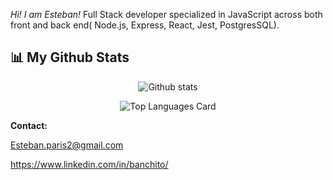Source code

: *Hi! I am Esteban!* Full Stack developer specialized in JavaScript across both front and back end( Node.js, Express, React, Jest, PostgresSQL). 

## 📊 My Github Stats
 
<div align="center">
   
![Github stats](https://github-readme-stats.vercel.app/api?username=banchito&theme=default&show_icons=true&count_private=true)
  
![Top Languages Card](https://github-readme-stats.vercel.app/api/top-langs/?username=banchito&theme=default)    

</div>

**Contact:**

Esteban.paris2@gmail.com

https://www.linkedin.com/in/banchito/
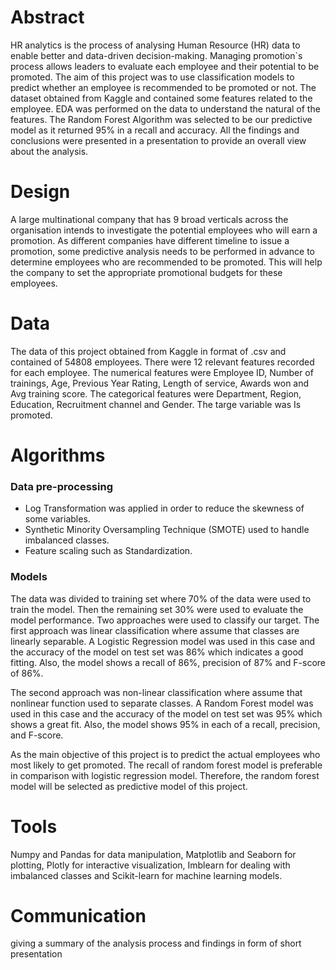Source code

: # Abstract 
HR analytics is the process of analysing Human Resource (HR) data to enable better and data-driven decision-making. Managing promotion`s process allows leaders to evaluate each employee and their potential to be promoted. The aim of this project was to use classification models to predict whether an employee is recommended to be promoted or not. The dataset obtained from Kaggle and contained some features related to the employee. EDA was performed on the data to understand the natural of the features. The Random Forest Algorithm was selected to be our predictive model as it returned 95% in a recall and accuracy. All the findings and conclusions were presented in a presentation to provide an overall view about the analysis.


# Design

A large multinational company that has 9 broad verticals across the organisation intends to investigate the potential employees who will earn a promotion. As different companies have different timeline to issue a promotion, some predictive analysis needs to be performed in advance to determine employees who are recommended to be promoted. This will help the company to set the appropriate promotional budgets for these employees.


# Data

The data of this project obtained from Kaggle in format of .csv and contained of 54808 employees. There were 12 relevant features recorded for each employee. The numerical features were Employee ID, Number of trainings, Age, Previous Year Rating, Length of service, Awards won and Avg training score. The categorical features were Department, Region, Education, Recruitment channel and Gender. The targe variable was Is promoted. 


# Algorithms

### Data pre-processing

* Log Transformation was applied in order to reduce the skewness of some variables. 
* Synthetic Minority Oversampling Technique (SMOTE) used to handle imbalanced classes.
* Feature scaling such as Standardization.




### Models

The data was divided to training set where 70% of the data were used to train the model. Then the remaining set 30% were used to evaluate the model performance. Two approaches were used to classify our target. The first approach was linear classification where assume that classes are linearly separable. A Logistic Regression model was used in this case and the accuracy of the model on test set was 86% which indicates a good fitting. Also, the model shows a recall of 86%, precision of 87%  and F-score of 86%. 


The second approach was non-linear classification where assume that nonlinear function used to separate classes. A Random Forest model was used in this case and the accuracy of the model on test set was 95% which shows a great fit. Also, the model shows 95% in each of a recall, precision, and F-score.

As the main objective of this project is to predict the actual employees who most likely to get promoted. The recall of random forest model is preferable in comparison with logistic regression model. Therefore, the random forest model will be selected as predictive model of this project.



# Tools


Numpy and Pandas for data manipulation, Matplotlib and Seaborn for plotting, Plotly for interactive visualization, Imblearn for dealing with imbalanced classes and Scikit-learn for machine learning models. 

# Communication

giving a summary of the analysis process and findings in form of short presentation


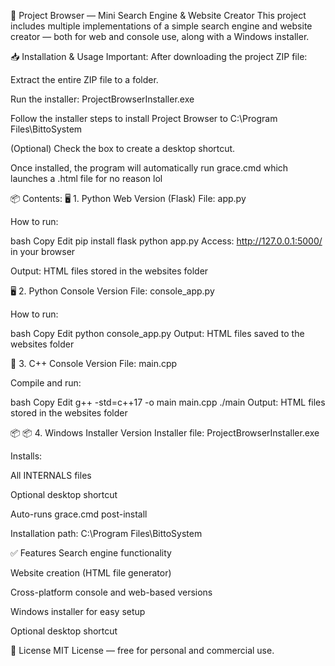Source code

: 📖 Project Browser — Mini Search Engine & Website Creator
This project includes multiple implementations of a simple search engine and website creator — both for web and console use, along with a Windows installer.

📥 Installation & Usage
Important:
After downloading the project ZIP file:

Extract the entire ZIP file to a folder.

Run the installer:
ProjectBrowserInstaller.exe

Follow the installer steps to install Project Browser to
C:\Program Files\BittoSystem

(Optional) Check the box to create a desktop shortcut.

Once installed, the program will automatically run grace.cmd which launches a .html file for no reason lol

📦 Contents:
🖥️ 1. Python Web Version (Flask)
File: app.py

How to run:

bash
Copy
Edit
pip install flask
python app.py
Access: http://127.0.0.1:5000/ in your browser

Output: HTML files stored in the websites folder

🖥️ 2. Python Console Version
File: console_app.py

How to run:

bash
Copy
Edit
python console_app.py
Output: HTML files saved to the websites folder

💾 3. C++ Console Version
File: main.cpp

Compile and run:

bash
Copy
Edit
g++ -std=c++17 -o main main.cpp
./main
Output: HTML files stored in the websites folder

📦 📦 4. Windows Installer Version
Installer file: ProjectBrowserInstaller.exe

Installs:

All INTERNALS files

Optional desktop shortcut

Auto-runs grace.cmd post-install

Installation path: C:\Program Files\BittoSystem

✅ Features
Search engine functionality

Website creation (HTML file generator)

Cross-platform console and web-based versions

Windows installer for easy setup

Optional desktop shortcut

📜 License
MIT License — free for personal and commercial use.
------
Search the data above for the word "with". Copy each line it is in.

◆ Exercise solution:
As the main objective of this project is to predict the actual employees who most likely to get promoted. The recall of random forest model is preferable in comparison with logistic regression model. Therefore, the random forest model will be selected as predictive model of this project.
Numpy and Pandas for data manipulation, Matplotlib and Seaborn for plotting, Plotly for interactive visualization, Imblearn for dealing with imbalanced classes and Scikit-learn for machine learning models. 
This project includes multiple implementations of a simple search engine and website creator — both for web and console use, along with a Windows installer.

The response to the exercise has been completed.